For many students, athletics is a typical, almost expected, extracurricular pursuit. But a charter high school debate team in Detroit is widening the playing field.
Based on their recent success at national debate tournaments, the University Preparatory High School competitors could become the first all-African-American team from Michigan to ascend to the Tournament of Champions at the University of Kentucky, considered the most elite debate competition on the national circuit. They’re also setting out to prove that debate can be as compelling as traditional sports.
“Debate here is like basketball somewhere else,” says Rayvon Dean, 17, a student at the charter school in Detroit’s Midtown neighborhood where members of the debate team are taking the art of persuasion very seriously these days.
Their practice schedule rivals those of other varsity athletes. Team members are required to meet every day during school hours, twice a week for after-school practices, and on weekends to prepare for competitions — and that’s just for starters. Landing a spot on the team isn’t easy, and Dean is quick to point out that at home, “the prep never stops.”
Even then, prospective debaters must come to the table with the right set of skills and dedication, says debate coach and U.S. history teacher Sharon Hopkins, who’s always looking for sharp, outspoken students who are capable of winning a debate.

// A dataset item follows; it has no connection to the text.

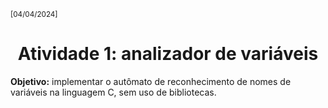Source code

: <small>[04/04/2024]</small>
<h1 align="center">Atividade 1: analizador de variáveis</h1>

<p><b>Objetivo:</b> implementar o autômato de reconhecimento de nomes de variáveis na linguagem C, sem uso de bibliotecas.</p>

Being on the debate team, however, has its rewards for students far beyond intense one-on-one competition. Hopkins notes that her debate students often have the highest ACT test scores among their peers. Experts say debating also improves reading comprehension and increases knowledge of current events. It can also help prepare students for the real world — where it’s crucial to be able to make a case and match wits against others. Compared with traditional learning techniques, Hopkins says debate offers something “completely different.” University Prep’s mark on the debate scene is being supported through an initiative of the Detroit Urban Debate League (UDL), a part of the National Association for Urban Debate Leagues (NAUDL), which established the academy’s debate program in 2010. Serving economically disadvantaged schools with high minority populations, the NAUDL has been instrumental in aiding black student debaters, who it says have been historically under-represented in tournaments.
One constant hurdle is the cost of sustaining debate programs. Research materials and the travel requirements are expensive, and many schools simply don’t have the cash. Holly Reiss, executive director of the Detroit UDL, says it’s “hard to make debate a priority” in a financially ailing city like Detroit.
The Detroit UDL, which has partnerships with institutions like Wayne State University and the University of Michigan, assists 15 schools in Detroit and has 15 more on their waiting list. But the organization has its limits. Although the Detroit UDL covers travel expenses for debates around Michigan, it can’t always offer enough financial assistance for schools to attend national competitions. University Prep had to raise its own money to compete on the national stage, and Hopkins even gave back her small coaching stipend to help the cause.
Reiss, who has a master’s degree in communication studies and has spent her career helping to start programs across the country, is working on grants for Detroit UDL. Until they can raise more money, however, many schools that want to participate in debate may have to stay on the waiting list, she says.
Given its limited funds and relatively little time on the debate circuit, University Prep’s accomplishments are impressive. Last September, Dean and his debate partner, Brooke Kimbrough, 16, competed at a national competition in Iowa and placed seventh out of 82 teams. Overall, Dean ranked ninth out of 162 competitors. Both Dean and Kimbrough have received debate scholarships to attend the University of Iowa.
Last October, Kimbrough and Dean also advanced at the New Trier Debate Tournament in Illinois to receive the first of two bids necessary to qualify for the Tournament of Champions. Both ranked in the event’s top 20 speakers and earned speaker awards.
The students are thrilled to be entering the wider debate culture. “Because you’re from Detroit, people expect you to fail,” Dean says. No one knows that better than University Prep’s female debaters, who must navigate a culture not just predominantly white but also predominantly male. “[Other debaters] assume that because we’re black females, we’re going to be aggressive, we’re going to have an attitude,” Kimbrough says.
Most of University Prep’s debate team members want to pursue political science or sociology in college; several have political aspirations. “I’ve actually had dreams where I was in Congress, where I was actually debating these policies that I go to these tournaments and debate about,” says Demari Miller, 15, a junior varsity debater.
For Hopkins, these recent strides at national competitions have been especially poignant. She’s been with the debate team at University Prep since it started, and she says she cried when they finally got their shot to go to the Tournament of Champions. “To me, that’s why I’m in it. That’s why I do it,” Hopkins says. “To see them grow up the way they have.”